Another European government fell victim to the politics of austerity on Wednesday when the prime minister of Portugal resigned after opposition parties rejected his last-ditch attempt to push through a package of spending cuts and tax increases.
The failure of Prime Minister José Sócrates to complete a fourth round of painful financial measures within a year led to the government’s collapse and pushed the nation closer to a bailout from Europe and the International Monetary Fund.
Because its financing in the bond markets has become so costly, Portugal is expected to become the third country in the euro zone to be forced to accept public funds, following Greece and Ireland. It is a blunt reminder that last year’s debt crisis has not gone away. Ireland’s government also collapsed after its tough austerity measures failed to persuade investors to provide it financing at affordable rates.
The euro slid against the dollar after the announcement on Tuesday. European leaders were preparing to meet at the end of the week to discuss bolstering their rescue fund and the possible prospect of further bailouts.
Though the financial markets have long anticipated that Portugal would need assistance, that its government had to fall first sends a dire warning to other European economies like Spain, Greece and Britain. Those countries are trying to persuade impatient voters to accept reduced public services, lower wages for government workers and higher taxes.
As they did earlier in Greece and Ireland, protesters have taken to the streets in bitter opposition to the Portuguese government’s program.
“The opposition removed from the government the conditions to govern,” the prime minister said in a televised address.
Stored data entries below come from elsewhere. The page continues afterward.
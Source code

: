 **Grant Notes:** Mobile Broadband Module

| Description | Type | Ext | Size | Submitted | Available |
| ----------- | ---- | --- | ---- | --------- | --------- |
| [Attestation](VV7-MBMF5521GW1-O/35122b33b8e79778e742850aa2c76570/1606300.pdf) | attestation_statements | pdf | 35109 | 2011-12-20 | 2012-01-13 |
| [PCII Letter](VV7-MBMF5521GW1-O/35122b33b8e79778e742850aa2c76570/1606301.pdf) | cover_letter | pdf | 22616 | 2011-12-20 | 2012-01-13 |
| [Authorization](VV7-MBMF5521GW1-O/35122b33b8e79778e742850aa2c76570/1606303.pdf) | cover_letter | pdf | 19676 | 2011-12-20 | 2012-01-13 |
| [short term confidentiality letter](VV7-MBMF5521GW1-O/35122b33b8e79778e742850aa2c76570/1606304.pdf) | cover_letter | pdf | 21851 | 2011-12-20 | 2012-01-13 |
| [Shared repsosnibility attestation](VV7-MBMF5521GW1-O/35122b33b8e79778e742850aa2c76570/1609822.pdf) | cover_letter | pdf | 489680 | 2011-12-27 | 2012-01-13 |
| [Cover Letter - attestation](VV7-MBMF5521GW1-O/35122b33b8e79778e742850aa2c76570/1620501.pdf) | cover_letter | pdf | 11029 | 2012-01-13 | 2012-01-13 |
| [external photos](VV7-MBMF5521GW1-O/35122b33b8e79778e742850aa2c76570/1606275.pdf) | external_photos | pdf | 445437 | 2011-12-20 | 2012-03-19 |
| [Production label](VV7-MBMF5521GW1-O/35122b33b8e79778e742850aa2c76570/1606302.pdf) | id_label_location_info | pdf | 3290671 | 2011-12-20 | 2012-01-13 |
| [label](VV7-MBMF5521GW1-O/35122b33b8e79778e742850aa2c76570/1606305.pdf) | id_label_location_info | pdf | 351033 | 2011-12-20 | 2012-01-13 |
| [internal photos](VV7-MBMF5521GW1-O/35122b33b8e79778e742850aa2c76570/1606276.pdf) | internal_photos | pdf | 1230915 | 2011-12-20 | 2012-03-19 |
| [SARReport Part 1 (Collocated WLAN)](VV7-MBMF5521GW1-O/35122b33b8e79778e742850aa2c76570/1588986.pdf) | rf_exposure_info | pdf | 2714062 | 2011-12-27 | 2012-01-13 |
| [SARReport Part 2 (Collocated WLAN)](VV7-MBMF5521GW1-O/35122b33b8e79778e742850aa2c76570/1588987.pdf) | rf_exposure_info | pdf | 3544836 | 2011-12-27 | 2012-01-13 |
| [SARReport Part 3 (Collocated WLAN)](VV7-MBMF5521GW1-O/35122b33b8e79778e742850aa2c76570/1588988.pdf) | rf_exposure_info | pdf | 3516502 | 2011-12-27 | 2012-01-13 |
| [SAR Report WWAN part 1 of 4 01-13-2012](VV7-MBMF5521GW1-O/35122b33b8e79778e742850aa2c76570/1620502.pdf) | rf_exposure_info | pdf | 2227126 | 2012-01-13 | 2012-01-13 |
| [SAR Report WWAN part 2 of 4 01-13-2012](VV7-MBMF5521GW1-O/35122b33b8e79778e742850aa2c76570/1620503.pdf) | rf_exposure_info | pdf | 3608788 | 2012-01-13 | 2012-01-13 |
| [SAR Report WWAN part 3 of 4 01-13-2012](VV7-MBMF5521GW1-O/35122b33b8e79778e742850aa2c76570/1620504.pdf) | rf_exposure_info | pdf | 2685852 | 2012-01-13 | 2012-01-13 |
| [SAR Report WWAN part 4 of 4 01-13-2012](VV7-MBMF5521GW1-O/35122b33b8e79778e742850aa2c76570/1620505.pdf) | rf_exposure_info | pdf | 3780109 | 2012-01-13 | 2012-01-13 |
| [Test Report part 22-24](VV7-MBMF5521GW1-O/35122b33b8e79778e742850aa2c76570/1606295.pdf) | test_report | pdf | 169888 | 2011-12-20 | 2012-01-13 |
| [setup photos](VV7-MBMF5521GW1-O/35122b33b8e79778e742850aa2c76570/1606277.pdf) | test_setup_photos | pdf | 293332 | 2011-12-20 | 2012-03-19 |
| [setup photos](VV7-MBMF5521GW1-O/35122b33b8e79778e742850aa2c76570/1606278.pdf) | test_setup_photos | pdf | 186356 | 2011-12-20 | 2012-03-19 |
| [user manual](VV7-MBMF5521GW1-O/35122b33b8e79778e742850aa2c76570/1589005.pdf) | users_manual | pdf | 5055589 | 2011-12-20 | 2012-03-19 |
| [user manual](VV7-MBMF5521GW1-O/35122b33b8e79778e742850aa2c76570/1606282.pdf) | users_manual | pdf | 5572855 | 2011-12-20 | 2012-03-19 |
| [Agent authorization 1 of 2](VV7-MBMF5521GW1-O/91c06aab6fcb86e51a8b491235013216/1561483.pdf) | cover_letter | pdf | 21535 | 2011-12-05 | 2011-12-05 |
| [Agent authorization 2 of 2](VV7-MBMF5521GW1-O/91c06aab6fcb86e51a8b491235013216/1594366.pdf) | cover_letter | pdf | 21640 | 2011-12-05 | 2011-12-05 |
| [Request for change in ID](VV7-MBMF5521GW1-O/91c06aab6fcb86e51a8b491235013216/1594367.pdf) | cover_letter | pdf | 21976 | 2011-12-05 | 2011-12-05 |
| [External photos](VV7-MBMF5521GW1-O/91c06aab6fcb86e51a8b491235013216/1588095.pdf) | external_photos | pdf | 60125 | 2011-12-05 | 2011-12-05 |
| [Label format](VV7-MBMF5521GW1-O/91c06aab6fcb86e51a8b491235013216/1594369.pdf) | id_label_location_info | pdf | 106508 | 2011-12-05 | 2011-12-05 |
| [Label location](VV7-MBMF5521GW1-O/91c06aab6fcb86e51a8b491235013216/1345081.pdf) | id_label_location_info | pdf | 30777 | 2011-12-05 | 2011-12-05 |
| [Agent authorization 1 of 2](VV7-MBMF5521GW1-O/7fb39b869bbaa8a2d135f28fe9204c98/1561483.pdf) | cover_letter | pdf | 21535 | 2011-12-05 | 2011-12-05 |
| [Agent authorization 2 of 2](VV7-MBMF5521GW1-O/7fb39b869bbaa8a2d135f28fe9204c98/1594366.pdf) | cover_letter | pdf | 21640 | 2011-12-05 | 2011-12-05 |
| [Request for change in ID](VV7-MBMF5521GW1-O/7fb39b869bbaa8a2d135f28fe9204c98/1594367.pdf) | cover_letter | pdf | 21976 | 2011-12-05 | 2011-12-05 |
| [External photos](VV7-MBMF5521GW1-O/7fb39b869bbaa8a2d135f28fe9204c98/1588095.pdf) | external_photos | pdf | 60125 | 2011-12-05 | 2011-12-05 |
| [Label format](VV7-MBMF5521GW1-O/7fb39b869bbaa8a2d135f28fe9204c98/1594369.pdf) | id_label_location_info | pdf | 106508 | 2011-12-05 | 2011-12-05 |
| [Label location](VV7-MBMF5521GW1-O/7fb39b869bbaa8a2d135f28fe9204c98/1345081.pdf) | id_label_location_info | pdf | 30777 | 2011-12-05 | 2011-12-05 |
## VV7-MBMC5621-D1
With this vote by Parliament, he added, “I am convinced that Portugal today has lost, rather than won.”
The collapse of Portugal’s government comes at a particularly awkward time for theEuropean Union. An attempt to increase the size of the union’s 440-billion-euro rescue fund has been resisted by more prosperous European countries like Finland and Germany.
Europe’s leaders are set to meet on Thursday and Friday to complete plans for broadening this fund — a step aimed at giving investors confidence that Europe is prepared to handle more emergencies not just in Portugal, but perhaps also Spain.
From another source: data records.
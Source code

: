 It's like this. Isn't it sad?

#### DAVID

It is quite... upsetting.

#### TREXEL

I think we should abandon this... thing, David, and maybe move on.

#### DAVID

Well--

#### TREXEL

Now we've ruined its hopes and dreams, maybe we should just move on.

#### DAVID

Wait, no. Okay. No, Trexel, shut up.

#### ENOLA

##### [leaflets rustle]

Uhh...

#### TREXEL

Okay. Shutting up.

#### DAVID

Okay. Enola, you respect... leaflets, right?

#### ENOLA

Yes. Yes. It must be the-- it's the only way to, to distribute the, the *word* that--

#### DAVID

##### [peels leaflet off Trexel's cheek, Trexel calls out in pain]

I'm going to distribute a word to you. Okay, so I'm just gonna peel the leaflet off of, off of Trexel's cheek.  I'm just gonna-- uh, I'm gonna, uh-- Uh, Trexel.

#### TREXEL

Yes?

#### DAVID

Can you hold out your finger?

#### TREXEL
Once again, however, tensions among Europe’s faster-growing economies and its debt-plagued periphery is creating a bureaucratic paralysis, feeding investor fears that divisions on the Continent have not yet healed.
Portugal needs to borrow about 20 billion euros this year, with most of that refinancing to be done before the summer. Many analysts have been predicting an imminent bailout because Portugal’s borrowing costs have reached a level in recent weeks that its finance minister described as unsustainable in the medium or long term.
“What has really triggered this political crisis is the perception that all the efforts that were made over the past year to solve our financial problems have come to nothing and that we would not be able to avoid going the same way as Greece and Ireland,” said Rui Ramos, a political analyst and professor of political history at the University of Lisbon.
Ahead of the vote, Mr. Sócrates had warned that parliamentary rejection of his latest austerity measures would prompt him to quit. The main Social Democratic opposition party, however, had warned it would oppose an austerity package that would inflict further pain on Portuguese citizens, notably by raising taxes for pensioners.
Instead, the Social Democrats demanded a snap general election, possibly opening the door for the formation of a coalition government between Portugal’s main parties.
In the end, lawmakers from all five opposition parties rejected further austerity measures, leaving 97 Socialist lawmakers to vote in favor the plan, out of 230 members of Parliament. The Socialist government of Mr. Sócrates had been in power for six years, but was governing without a parliamentary majority.
It will now be the president’s task to dissolve Parliament and call a general election, probably in about two months.
“The electorate is now very divided, so there is a real risk that an election will not give any party an absolute majority and bring the political clarity that we really need,” said Pedro Lomba, a lawyer and political columnist for Público, a Portuguese newspaper. “A new government must be strong enough to implement the measures that these difficult financial circumstances require.”
In recent weeks, the yield on Portugal’s benchmark 10-year bonds has stayed above 7 percent — a level that Fernando Teixeira dos Santos, the finance minister, told lawmakers earlier this month would prove unsustainable for Portugal in the medium and long term.
The government had said that a further austerity package — blending spending cuts with tax changes — would be sufficient to avoid emergency financing and meet the government’s goal of cutting its budget deficit from an estimated 7.3 percent of gross domestic product last year to 4.6 percent this year. Portugal has been among a handful of euro nations in investors’ line of fire for the last year after posting a record deficit of 9.3 percent in 2009.
This week, the Socialists laid the blame on the opposition Socialist Democrats for escalating tensions just ahead of a European Union summit meeting that was supposed to help ailing euro economies like Portugal avoid emergency financing.
Concerns had been growing about Portugal’s economic outlook. Portugal is struggling with a record unemployment rate of 11.2 percent, and the Bank of Portugal recently forecast that the economy would contract 1.3 percent this year. Further, the government’s plan prompted hundreds of thousands of Portuguese to take to the streets this month, as evidence of rising social unrest.